• [PROBLEM REQUIREMENTS] The listing below should be reproduced exactly, with the pictures omitted.

• [INFORMATION]
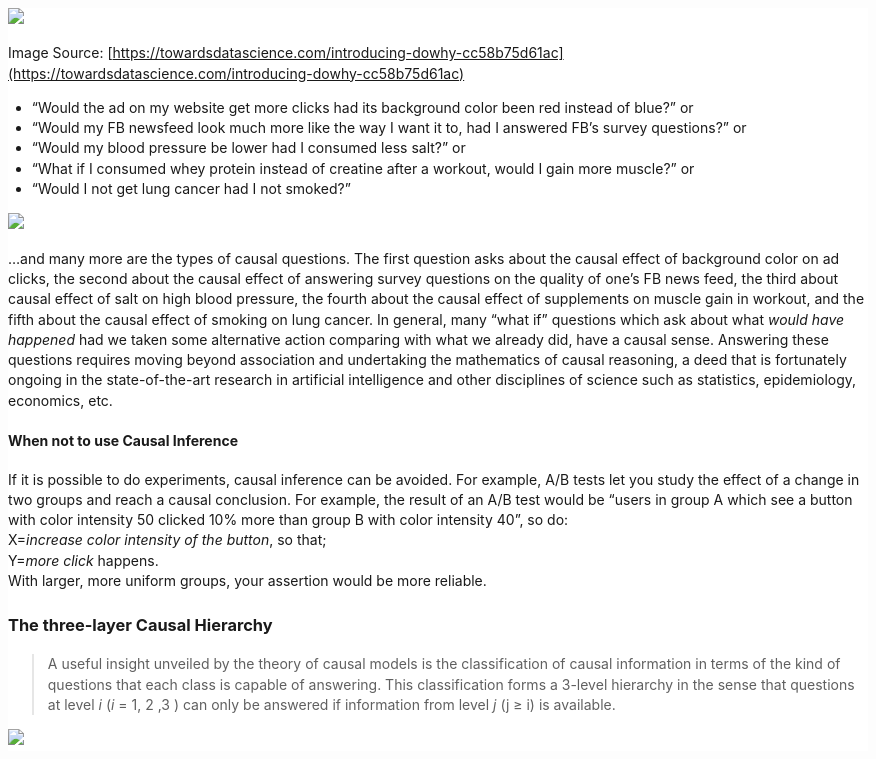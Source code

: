 ![](https://cdn-images-1.medium.com/max/800/1*0LZOBAiiCbBdN5cDkMkQnQ.png)

Image Source:
[https://towardsdatascience.com/introducing-dowhy-cc58b75d61ac](https://towardsdatascience.com/introducing-dowhy-cc58b75d61ac)

-   “Would the ad on my website get more clicks had its background color
    been red instead of blue?” or
-   “Would my FB newsfeed look much more like the way I want it to, had
    I answered FB’s survey questions?” or
-   “Would my blood pressure be lower had I consumed less salt?” or
-   “What if I consumed whey protein instead of creatine after a
    workout, would I gain more muscle?” or
-   “Would I not get lung cancer had I not smoked?”

![](https://cdn-images-1.medium.com/max/600/1*VtSEv5PVsOTB0BmVza7Agw.png)

…and many more are the types of causal questions. The first question
asks about the causal effect of background color on ad clicks, the
second about the causal effect of answering survey questions on the
quality of one’s FB news feed, the third about causal effect of salt on
high blood pressure, the fourth about the causal effect of supplements
on muscle gain in workout, and the fifth about the causal effect of
smoking on lung cancer. In general, many “what if” questions which ask
about what *would have happened* had we taken some alternative action
comparing with what we already did, have a causal sense. Answering these
questions requires moving beyond association and undertaking the
mathematics of causal reasoning, a deed that is fortunately ongoing in
the state-of-the-art research in artificial intelligence and other
disciplines of science such as statistics, epidemiology, economics, etc.

#### **When not to use Causal Inference**

If it is possible to do experiments, causal inference can be avoided.
For example, A/B tests let you study the effect of a change in two
groups and reach a causal conclusion. For example, the result of an A/B
test would be “users in group A which see a button with color intensity
50 clicked 10% more than group B with color intensity 40”, so do:\
X=*increase color intensity of the button*, so that; \
Y=*more click* happens. \
With larger, more uniform groups, your assertion would be more reliable.

### The three-layer Causal Hierarchy

> A useful insight unveiled by the theory of causal models is the
> classification of causal information in terms of the kind of questions
> that each class is capable of answering. This classification forms a
> 3-level hierarchy in the sense that questions at level *i* (*i* = 1,
> 2 ,3 ) can only be answered if information from level *j* (j ≥ i) is
> available.

![](https://cdn-images-1.medium.com/max/800/1*wT7GcVWu-cHKybYON207og.png)
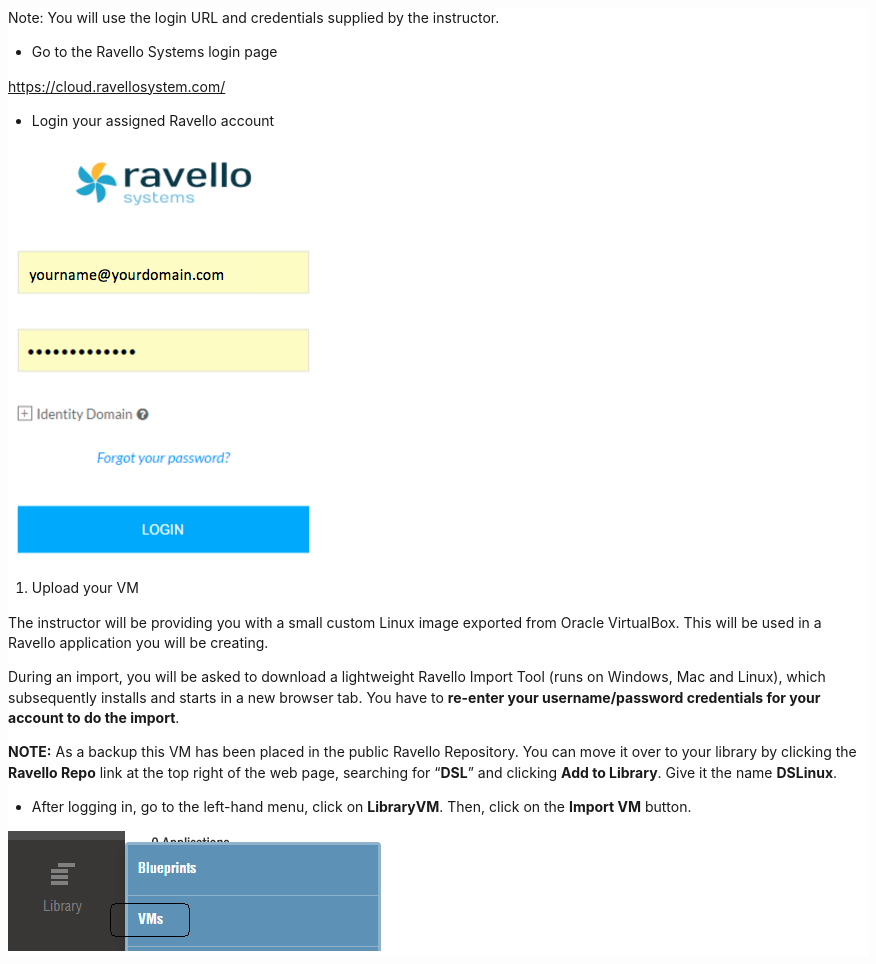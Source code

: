 Note: You will use the login URL and credentials supplied by the instructor.

-   Go to the Ravello Systems login page

https://cloud.ravellosystem.com/

-   Login your assigned Ravello account

![](images/100/image2.png)

1.  Upload your VM

The instructor will be providing you with a small custom Linux image exported from Oracle VirtualBox. This will be used in a Ravello application you will be creating.

During an import, you will be asked to download a lightweight Ravello Import Tool (runs on Windows, Mac and Linux), which subsequently installs and starts in a new browser tab. You have to **re-enter your username/password credentials for your account to do the import**.

**NOTE:** As a backup this VM has been placed in the public Ravello Repository. You can move it over to your library by clicking the **Ravello Repo** link at the top right of the web page, searching for “**DSL**” and clicking **Add to Library**. Give it the name **DSLinux**.

-   After logging in, go to the left-hand menu, click on **LibraryVM**. Then, click on the **Import VM** button.

![](images/100/image3.png)
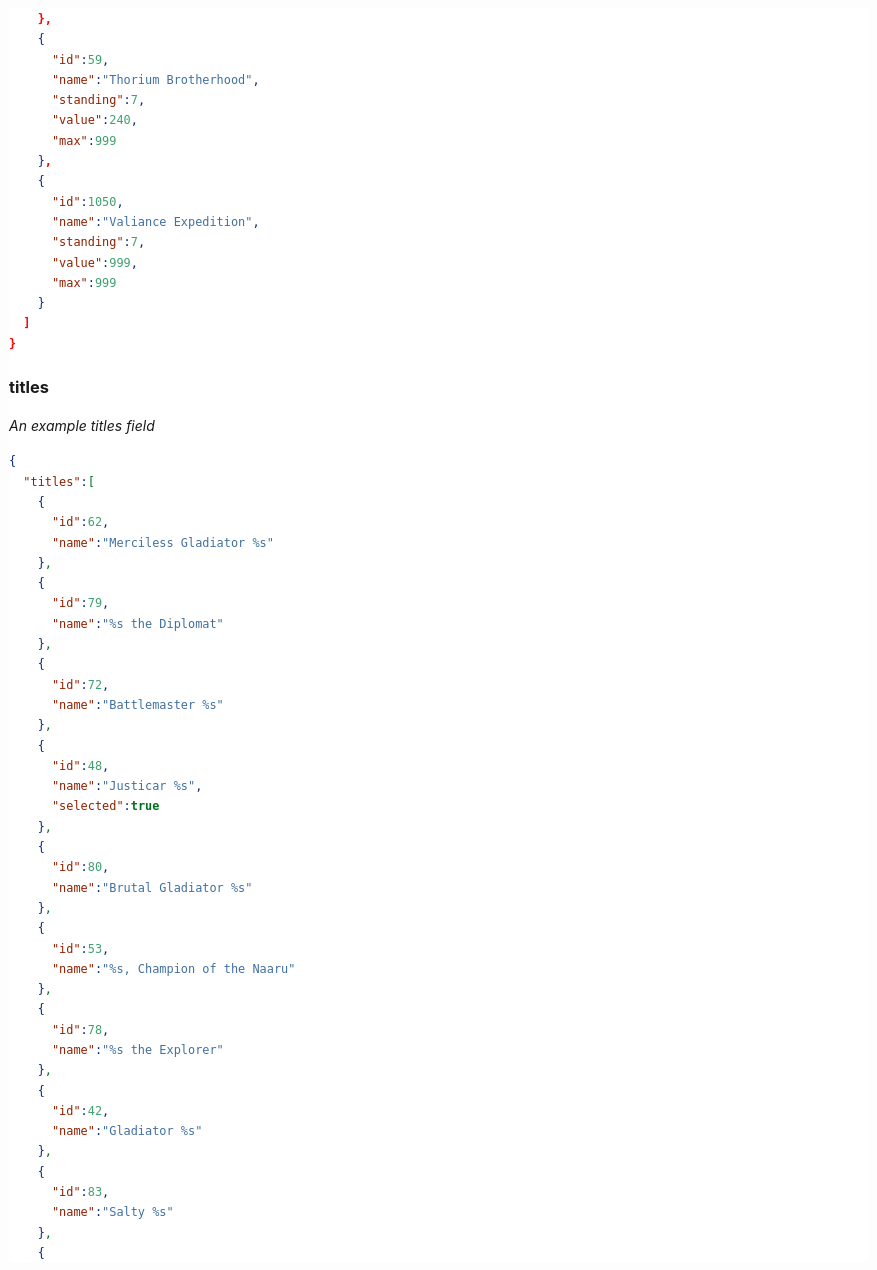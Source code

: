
 ```json
    },
    {
      "id":59,
      "name":"Thorium Brotherhood",
      "standing":7,
      "value":240,
      "max":999
    },
    {
      "id":1050,
      "name":"Valiance Expedition",
      "standing":7,
      "value":999,
      "max":999
    }
  ]
}
```

### titles

*An example titles field*
```json
{
  "titles":[
    {
      "id":62,
      "name":"Merciless Gladiator %s"
    },
    {
      "id":79,
      "name":"%s the Diplomat"
    },
    {
      "id":72,
      "name":"Battlemaster %s"
    },
    {
      "id":48,
      "name":"Justicar %s",
      "selected":true
    },
    {
      "id":80,
      "name":"Brutal Gladiator %s"
    },
    {
      "id":53,
      "name":"%s, Champion of the Naaru"
    },
    {
      "id":78,
      "name":"%s the Explorer"
    },
    {
      "id":42,
      "name":"Gladiator %s"
    },
    {
      "id":83,
      "name":"Salty %s"
    },
    {
```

• [RESPONSE BELOW]
Source code

: ![](https://cdn-images-1.medium.com/max/800/1*0LZOBAiiCbBdN5cDkMkQnQ.png)

Image Source:
[https://towardsdatascience.com/introducing-dowhy-cc58b75d61ac](https://towardsdatascience.com/introducing-dowhy-cc58b75d61ac)

-   “Would the ad on my website get more clicks had its background color
    been red instead of blue?” or
-   “Would my FB newsfeed look much more like the way I want it to, had
    I answered FB’s survey questions?” or
-   “Would my blood pressure be lower had I consumed less salt?” or
-   “What if I consumed whey protein instead of creatine after a
    workout, would I gain more muscle?” or
-   “Would I not get lung cancer had I not smoked?”

![](https://cdn-images-1.medium.com/max/600/1*VtSEv5PVsOTB0BmVza7Agw.png)

…and many more are the types of causal questions. The first question
asks about the causal effect of background color on ad clicks, the
second about the causal effect of answering survey questions on the
quality of one’s FB news feed, the third about causal effect of salt on
high blood pressure, the fourth about the causal effect of supplements
on muscle gain in workout, and the fifth about the causal effect of
smoking on lung cancer. In general, many “what if” questions which ask
about what *would have happened* had we taken some alternative action
comparing with what we already did, have a causal sense. Answering these
questions requires moving beyond association and undertaking the
mathematics of causal reasoning, a deed that is fortunately ongoing in
the state-of-the-art research in artificial intelligence and other
disciplines of science such as statistics, epidemiology, economics, etc.

#### **When not to use Causal Inference**

If it is possible to do experiments, causal inference can be avoided.
For example, A/B tests let you study the effect of a change in two
groups and reach a causal conclusion. For example, the result of an A/B
test would be “users in group A which see a button with color intensity
50 clicked 10% more than group B with color intensity 40”, so do:\
X=*increase color intensity of the button*, so that; \
Y=*more click* happens. \
With larger, more uniform groups, your assertion would be more reliable.

### The three-layer Causal Hierarchy

> A useful insight unveiled by the theory of causal models is the
> classification of causal information in terms of the kind of questions
> that each class is capable of answering. This classification forms a
> 3-level hierarchy in the sense that questions at level *i* (*i* = 1,
> 2 ,3 ) can only be answered if information from level *j* (j ≥ i) is
> available.

![](https://cdn-images-1.medium.com/max/800/1*wT7GcVWu-cHKybYON207og.png)
Source code

: Note: You will use the login URL and credentials supplied by the instructor.

-   Go to the Ravello Systems login page

https://cloud.ravellosystem.com/

-   Login your assigned Ravello account

![](images/100/image2.png)

1.  Upload your VM

The instructor will be providing you with a small custom Linux image exported from Oracle VirtualBox. This will be used in a Ravello application you will be creating.

During an import, you will be asked to download a lightweight Ravello Import Tool (runs on Windows, Mac and Linux), which subsequently installs and starts in a new browser tab. You have to **re-enter your username/password credentials for your account to do the import**.

**NOTE:** As a backup this VM has been placed in the public Ravello Repository. You can move it over to your library by clicking the **Ravello Repo** link at the top right of the web page, searching for “**DSL**” and clicking **Add to Library**. Give it the name **DSLinux**.

-   After logging in, go to the left-hand menu, click on **LibraryVM**. Then, click on the **Import VM** button.

![](images/100/image3.png)
Source code

:
 ```json
    },
    {
      "id":59,
      "name":"Thorium Brotherhood",
      "standing":7,
      "value":240,
      "max":999
    },
    {
      "id":1050,
      "name":"Valiance Expedition",
      "standing":7,
      "value":999,
      "max":999
    }
  ]
}
```

### titles

*An example titles field*
```json
{
  "titles":[
    {
      "id":62,
      "name":"Merciless Gladiator %s"
    },
    {
      "id":79,
      "name":"%s the Diplomat"
    },
    {
      "id":72,
      "name":"Battlemaster %s"
    },
    {
      "id":48,
      "name":"Justicar %s",
      "selected":true
    },
    {
      "id":80,
      "name":"Brutal Gladiator %s"
    },
    {
      "id":53,
      "name":"%s, Champion of the Naaru"
    },
    {
      "id":78,
      "name":"%s the Explorer"
    },
    {
      "id":42,
      "name":"Gladiator %s"
    },
    {
      "id":83,
      "name":"Salty %s"
    },
    {
```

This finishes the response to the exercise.